__DATA__.
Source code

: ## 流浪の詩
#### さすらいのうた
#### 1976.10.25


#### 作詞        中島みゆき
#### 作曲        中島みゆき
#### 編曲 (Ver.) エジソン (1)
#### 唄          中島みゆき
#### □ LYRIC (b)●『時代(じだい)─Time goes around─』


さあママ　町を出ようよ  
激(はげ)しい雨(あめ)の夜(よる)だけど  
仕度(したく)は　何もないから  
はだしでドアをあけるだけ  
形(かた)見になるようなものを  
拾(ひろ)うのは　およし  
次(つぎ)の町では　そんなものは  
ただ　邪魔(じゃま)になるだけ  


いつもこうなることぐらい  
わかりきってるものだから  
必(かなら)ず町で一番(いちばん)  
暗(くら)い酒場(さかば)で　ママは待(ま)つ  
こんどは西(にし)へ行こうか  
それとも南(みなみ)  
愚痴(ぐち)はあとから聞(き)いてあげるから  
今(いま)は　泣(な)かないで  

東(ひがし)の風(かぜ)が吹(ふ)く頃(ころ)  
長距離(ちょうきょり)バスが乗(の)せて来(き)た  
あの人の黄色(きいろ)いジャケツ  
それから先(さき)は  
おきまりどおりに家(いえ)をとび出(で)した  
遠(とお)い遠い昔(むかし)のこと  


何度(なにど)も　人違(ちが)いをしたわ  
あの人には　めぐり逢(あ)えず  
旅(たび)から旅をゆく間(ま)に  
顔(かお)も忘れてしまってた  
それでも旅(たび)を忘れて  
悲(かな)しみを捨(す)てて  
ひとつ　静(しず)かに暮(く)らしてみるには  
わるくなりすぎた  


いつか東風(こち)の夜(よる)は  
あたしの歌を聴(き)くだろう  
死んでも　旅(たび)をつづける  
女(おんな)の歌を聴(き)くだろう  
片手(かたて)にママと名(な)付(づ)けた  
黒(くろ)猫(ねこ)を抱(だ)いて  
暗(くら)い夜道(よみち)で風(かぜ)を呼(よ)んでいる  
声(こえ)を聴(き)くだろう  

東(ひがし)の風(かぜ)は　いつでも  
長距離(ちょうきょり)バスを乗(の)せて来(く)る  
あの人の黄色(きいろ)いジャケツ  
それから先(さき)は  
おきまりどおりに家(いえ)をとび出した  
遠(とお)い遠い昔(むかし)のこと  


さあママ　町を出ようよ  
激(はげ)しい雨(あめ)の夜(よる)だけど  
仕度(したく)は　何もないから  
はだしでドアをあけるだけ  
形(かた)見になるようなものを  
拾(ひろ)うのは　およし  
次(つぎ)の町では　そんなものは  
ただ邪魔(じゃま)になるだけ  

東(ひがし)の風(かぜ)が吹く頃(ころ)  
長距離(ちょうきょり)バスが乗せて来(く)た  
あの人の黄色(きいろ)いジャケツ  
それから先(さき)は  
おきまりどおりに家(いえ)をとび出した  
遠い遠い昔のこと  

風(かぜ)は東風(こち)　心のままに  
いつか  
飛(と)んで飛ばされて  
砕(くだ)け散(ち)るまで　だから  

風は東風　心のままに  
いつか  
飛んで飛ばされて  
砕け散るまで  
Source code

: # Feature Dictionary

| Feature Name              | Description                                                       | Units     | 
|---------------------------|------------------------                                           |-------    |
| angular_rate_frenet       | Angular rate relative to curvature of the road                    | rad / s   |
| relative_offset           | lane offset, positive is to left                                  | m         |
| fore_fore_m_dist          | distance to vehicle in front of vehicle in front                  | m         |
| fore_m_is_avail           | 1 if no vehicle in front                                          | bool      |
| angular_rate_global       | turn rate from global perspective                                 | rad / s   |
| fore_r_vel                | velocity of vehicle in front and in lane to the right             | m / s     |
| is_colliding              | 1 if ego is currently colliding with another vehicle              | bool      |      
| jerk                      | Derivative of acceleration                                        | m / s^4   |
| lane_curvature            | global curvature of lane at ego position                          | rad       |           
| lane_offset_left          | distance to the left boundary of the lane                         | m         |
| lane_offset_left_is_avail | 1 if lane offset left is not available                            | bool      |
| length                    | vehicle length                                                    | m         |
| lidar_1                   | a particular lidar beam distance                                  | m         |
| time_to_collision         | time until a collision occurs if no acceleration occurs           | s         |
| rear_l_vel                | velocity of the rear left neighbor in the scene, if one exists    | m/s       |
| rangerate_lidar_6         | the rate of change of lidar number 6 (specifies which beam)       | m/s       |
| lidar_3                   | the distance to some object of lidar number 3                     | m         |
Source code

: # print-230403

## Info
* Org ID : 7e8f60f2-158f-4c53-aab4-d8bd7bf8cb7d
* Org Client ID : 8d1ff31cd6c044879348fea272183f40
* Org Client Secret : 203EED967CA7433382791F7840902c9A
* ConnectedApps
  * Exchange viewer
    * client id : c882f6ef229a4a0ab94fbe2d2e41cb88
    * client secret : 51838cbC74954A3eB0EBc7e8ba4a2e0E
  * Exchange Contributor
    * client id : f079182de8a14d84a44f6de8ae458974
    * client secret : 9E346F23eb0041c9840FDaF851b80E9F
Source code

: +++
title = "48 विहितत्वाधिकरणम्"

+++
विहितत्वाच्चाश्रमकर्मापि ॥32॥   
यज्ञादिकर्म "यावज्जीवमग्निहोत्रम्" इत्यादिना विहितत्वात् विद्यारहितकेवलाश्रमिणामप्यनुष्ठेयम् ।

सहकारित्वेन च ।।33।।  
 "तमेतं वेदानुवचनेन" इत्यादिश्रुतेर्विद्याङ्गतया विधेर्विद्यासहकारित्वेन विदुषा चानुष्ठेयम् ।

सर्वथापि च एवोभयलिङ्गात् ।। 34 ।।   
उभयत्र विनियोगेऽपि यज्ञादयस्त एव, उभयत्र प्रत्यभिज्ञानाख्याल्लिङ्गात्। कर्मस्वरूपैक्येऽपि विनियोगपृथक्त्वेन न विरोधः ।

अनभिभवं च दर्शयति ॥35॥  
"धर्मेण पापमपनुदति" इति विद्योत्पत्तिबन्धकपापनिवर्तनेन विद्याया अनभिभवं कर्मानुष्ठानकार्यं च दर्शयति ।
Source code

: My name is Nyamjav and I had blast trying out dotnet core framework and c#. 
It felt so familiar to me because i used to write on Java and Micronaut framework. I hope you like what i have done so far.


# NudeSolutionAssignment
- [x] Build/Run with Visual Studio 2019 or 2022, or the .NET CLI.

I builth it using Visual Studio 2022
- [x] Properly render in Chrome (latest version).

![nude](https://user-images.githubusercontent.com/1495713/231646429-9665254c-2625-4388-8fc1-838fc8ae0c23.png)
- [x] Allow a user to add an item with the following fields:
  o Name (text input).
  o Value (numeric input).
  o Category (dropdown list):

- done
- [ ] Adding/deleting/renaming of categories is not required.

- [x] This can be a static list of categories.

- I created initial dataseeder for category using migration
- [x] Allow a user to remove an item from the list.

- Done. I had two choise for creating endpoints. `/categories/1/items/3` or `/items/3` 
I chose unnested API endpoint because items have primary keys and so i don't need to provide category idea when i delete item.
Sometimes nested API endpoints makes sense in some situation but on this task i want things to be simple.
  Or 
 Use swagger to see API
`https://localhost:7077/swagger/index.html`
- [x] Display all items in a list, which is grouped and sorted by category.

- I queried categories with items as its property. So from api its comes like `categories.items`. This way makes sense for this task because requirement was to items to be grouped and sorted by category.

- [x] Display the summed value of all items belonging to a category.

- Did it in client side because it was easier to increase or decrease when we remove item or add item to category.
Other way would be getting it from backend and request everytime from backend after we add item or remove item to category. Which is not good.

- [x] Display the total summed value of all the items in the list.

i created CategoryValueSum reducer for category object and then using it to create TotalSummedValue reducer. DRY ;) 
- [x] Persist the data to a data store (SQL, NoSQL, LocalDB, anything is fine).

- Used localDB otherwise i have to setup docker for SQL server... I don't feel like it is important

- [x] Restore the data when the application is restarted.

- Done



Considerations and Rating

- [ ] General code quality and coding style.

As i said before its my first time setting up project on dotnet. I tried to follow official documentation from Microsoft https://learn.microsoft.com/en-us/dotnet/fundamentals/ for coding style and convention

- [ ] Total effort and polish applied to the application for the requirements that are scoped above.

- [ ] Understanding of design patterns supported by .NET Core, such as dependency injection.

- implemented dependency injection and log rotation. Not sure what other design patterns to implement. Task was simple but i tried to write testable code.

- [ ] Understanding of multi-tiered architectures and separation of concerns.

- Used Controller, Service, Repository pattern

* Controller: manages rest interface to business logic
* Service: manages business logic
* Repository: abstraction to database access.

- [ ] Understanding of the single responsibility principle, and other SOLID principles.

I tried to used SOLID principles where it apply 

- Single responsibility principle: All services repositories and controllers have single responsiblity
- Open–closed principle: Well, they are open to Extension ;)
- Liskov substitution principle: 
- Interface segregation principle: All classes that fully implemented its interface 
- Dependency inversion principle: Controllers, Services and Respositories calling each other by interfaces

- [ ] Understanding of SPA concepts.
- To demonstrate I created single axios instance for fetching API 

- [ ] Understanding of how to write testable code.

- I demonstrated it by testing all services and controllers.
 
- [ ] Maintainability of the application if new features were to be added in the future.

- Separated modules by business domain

__BRIEF__. From the records above, give again exactly the lines running from the line with "- implemented dependency" to the line with "to database access.", inclusive.

__SOLUTION TO THIS PROBLEM__.
- implemented dependency injection and log rotation. Not sure what other design patterns to implement. Task was simple but i tried to write testable code.

- [ ] Understanding of multi-tiered architectures and separation of concerns.

- Used Controller, Service, Repository pattern

* Controller: manages rest interface to business logic
* Service: manages business logic
* Repository: abstraction to database access.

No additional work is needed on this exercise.